=== Begin Enclosure ===

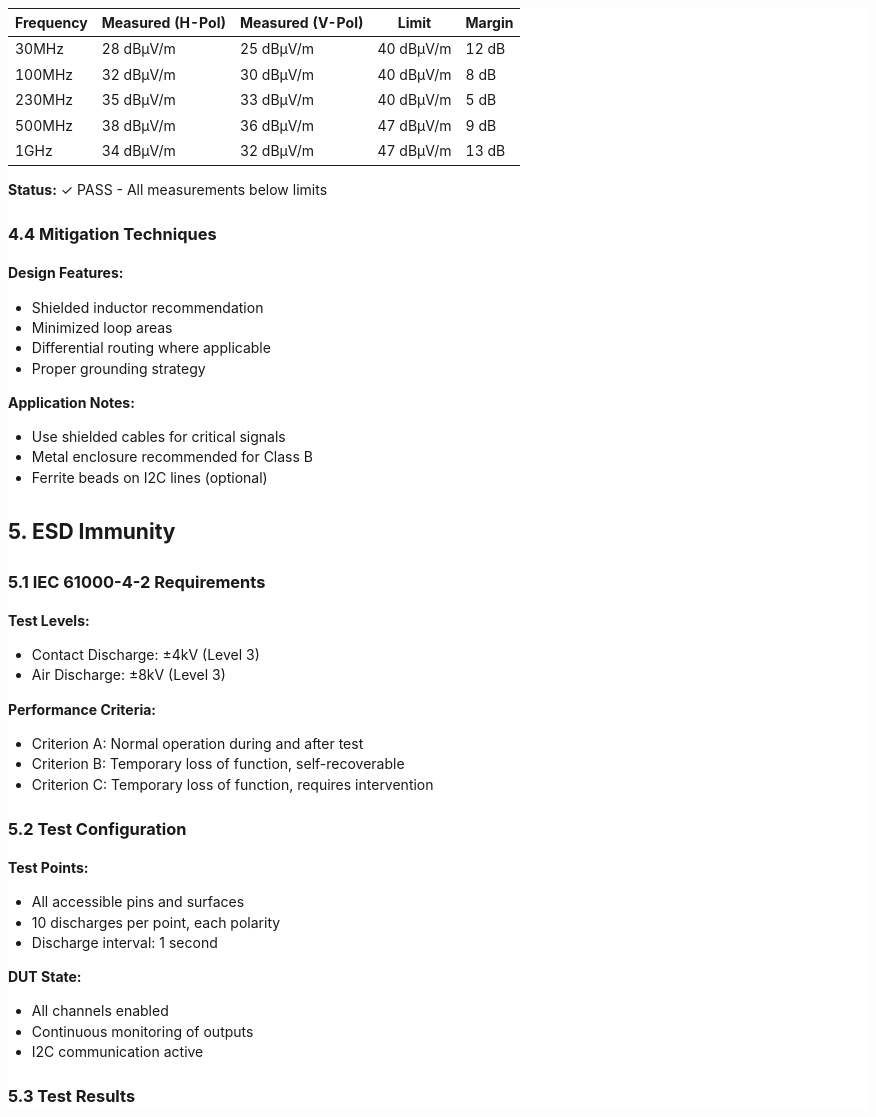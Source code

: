 | Frequency | Measured (H-Pol) | Measured (V-Pol) | Limit | Margin |
|-----------|------------------|------------------|-------|--------|
| 30MHz | 28 dBµV/m | 25 dBµV/m | 40 dBµV/m | 12 dB |
| 100MHz | 32 dBµV/m | 30 dBµV/m | 40 dBµV/m | 8 dB |
| 230MHz | 35 dBµV/m | 33 dBµV/m | 40 dBµV/m | 5 dB |
| 500MHz | 38 dBµV/m | 36 dBµV/m | 47 dBµV/m | 9 dB |
| 1GHz | 34 dBµV/m | 32 dBµV/m | 47 dBµV/m | 13 dB |

**Status:** ✓ PASS - All measurements below limits

### 4.4 Mitigation Techniques

**Design Features:**
- Shielded inductor recommendation
- Minimized loop areas
- Differential routing where applicable
- Proper grounding strategy

**Application Notes:**
- Use shielded cables for critical signals
- Metal enclosure recommended for Class B
- Ferrite beads on I2C lines (optional)

## 5. ESD Immunity

### 5.1 IEC 61000-4-2 Requirements

**Test Levels:**
- Contact Discharge: ±4kV (Level 3)
- Air Discharge: ±8kV (Level 3)

**Performance Criteria:**
- Criterion A: Normal operation during and after test
- Criterion B: Temporary loss of function, self-recoverable
- Criterion C: Temporary loss of function, requires intervention

### 5.2 Test Configuration

**Test Points:**
- All accessible pins and surfaces
- 10 discharges per point, each polarity
- Discharge interval: 1 second

**DUT State:**
- All channels enabled
- Continuous monitoring of outputs
- I2C communication active

### 5.3 Test Results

=== End Enclosure ===

Problem to work on:
Gather all lines from the records above in which "Temporary" appears.

Output:
- Criterion B: Temporary loss of function, self-recoverable
- Criterion C: Temporary loss of function, requires intervention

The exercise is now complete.